His new-wave/electro-pop send up (Dr. Martens Boots) is one of the musical highlights. But there’s also his cameo in the episode where Neil needs to get a job to bring some money in (“Cash”) and joins the police. Sayle is the Mussolini lookalike that hires Neil, then walks out one door and in through another to perform the ad-hoc song Relax, Make Stupid Noises. The chorus consists of Alexei coughing and spluttering out every stammer and tic that he can, after such brilliant couplets as “when your boss is giving you the sack, ‘cos you’ve lost all his invoices/don’t drink a bottle of sulphuric acid, relax, make stupid noises!” (A subversion of Eric Idle’s Always Look On The Bright Side Of Life, possibly?) In that same episode the band is a one-off grouping of celeb musicians and jingle writers – most prominently featuring Stewart Copeland (the drummer from The Police) and Jools Holland, they cover Dylan’s Subterranean Homesick Blues. It was, when I heard it on the show the first time, my introduction to that Dylan song.
So many great bits of dialogue though. Rik as The People’s Poet (“oh Cliff/sometimes it must be hard/not to feel as if/you really are a cliff/When fascists keep trying to push you over it/are they the lemmings?/Or are you cliff?/OR ARE YOU CLIFF?!”) Mike’s intentionally poorly-timed non-sequiturs (“a social conscience is like a garden shed, you try and eat it, it’ll stick in your throat”). And that great scene where Suggs from Madness gets to deliver an immortal line. In the third episode (“Boring”), the lads head to the pub and Madness plays the song House Of Fun. Rik goes up to the band and says “do you know Summer Holiday by Cliff and The Shadows?” Suggs gets to reply, “you hum it son…I’ll smash your face in”.
Apparently the show featured musical acts so that it could get extra funding by coming in under the variety show charter, rather than simply being a sitcom..
The Young Ones was something that bonded our family – we all watched it. Eventually we all watched it together. We now know it all – all the way through – without ever having to watch it again.

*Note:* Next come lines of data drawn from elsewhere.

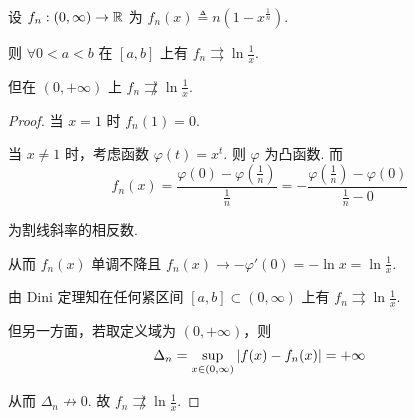 \begin{example}
    设 $f_n:(0,\infty)\to\mathbb{R}$ 为 $f_n(x)\triangleq n(1-x^\frac{1}{n})$.

    则 $\forall 0<a<b$ 在 $[a,b]$ 上有 $f_n\rightrightarrows\ln\frac{1}{x}$.

    但在 $(0,+\infty)$ 上 $f_n\not\rightrightarrows\ln\frac{1}{x}$.
\end{example}
\begin{proof}
    当 $x=1$ 时 $f_n(1)=0$.

    当 $x\ne 1$ 时，考虑函数 $\varphi(t)=x^t$. 则 $\varphi$ 为凸函数. 而
$$
f_n(x)=\frac{\varphi(0)-\varphi(\frac{1}{n})}{\frac{1}{n}}=-\frac{\varphi(\frac{1}{n})-\varphi(0)}{\frac{1}{n}-0}
$$

    为割线斜率的相反数.

    \begin{center}
    \end{center}

    从而 $f_n(x)$ 单调不降且 $f_n(x)\to -\varphi'(0)=-\ln x=\ln\frac{1}{x}$.

    由 Dini 定理知在任何紧区间 $[a,b]\subset(0,\infty)$ 上有 $f_n\rightrightarrows\ln\frac{1}{x}$.

    但另一方面，若取定义域为 $(0,+\infty)$，则
$$
\Delta_n=\sup_{x\in(0,\infty)}\left\lvert{f(x)-f_n(x)}\right\rvert=+\infty
$$

    从而 $\Delta_n\not\to 0$. 故 $f_n\not\rightrightarrows\ln\frac{1}{x}$.
\end{proof}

That doesn’t stop us from catching a repeat, from occasionally slipping in one of the discs and watching an episode or two.
Alright, so it’s been years since I’ve watched an episode all the way through but push comes to show it’s my favourite TV show of all time.
Ah The Young Ones, great memories. I used to have to go over to my best friend's house to watch the episodes her legend dad had videoed. I remember the Sick episode so vividly haha. I really must watch them all again.
Thanks Simon - made me start to watch it all again!!!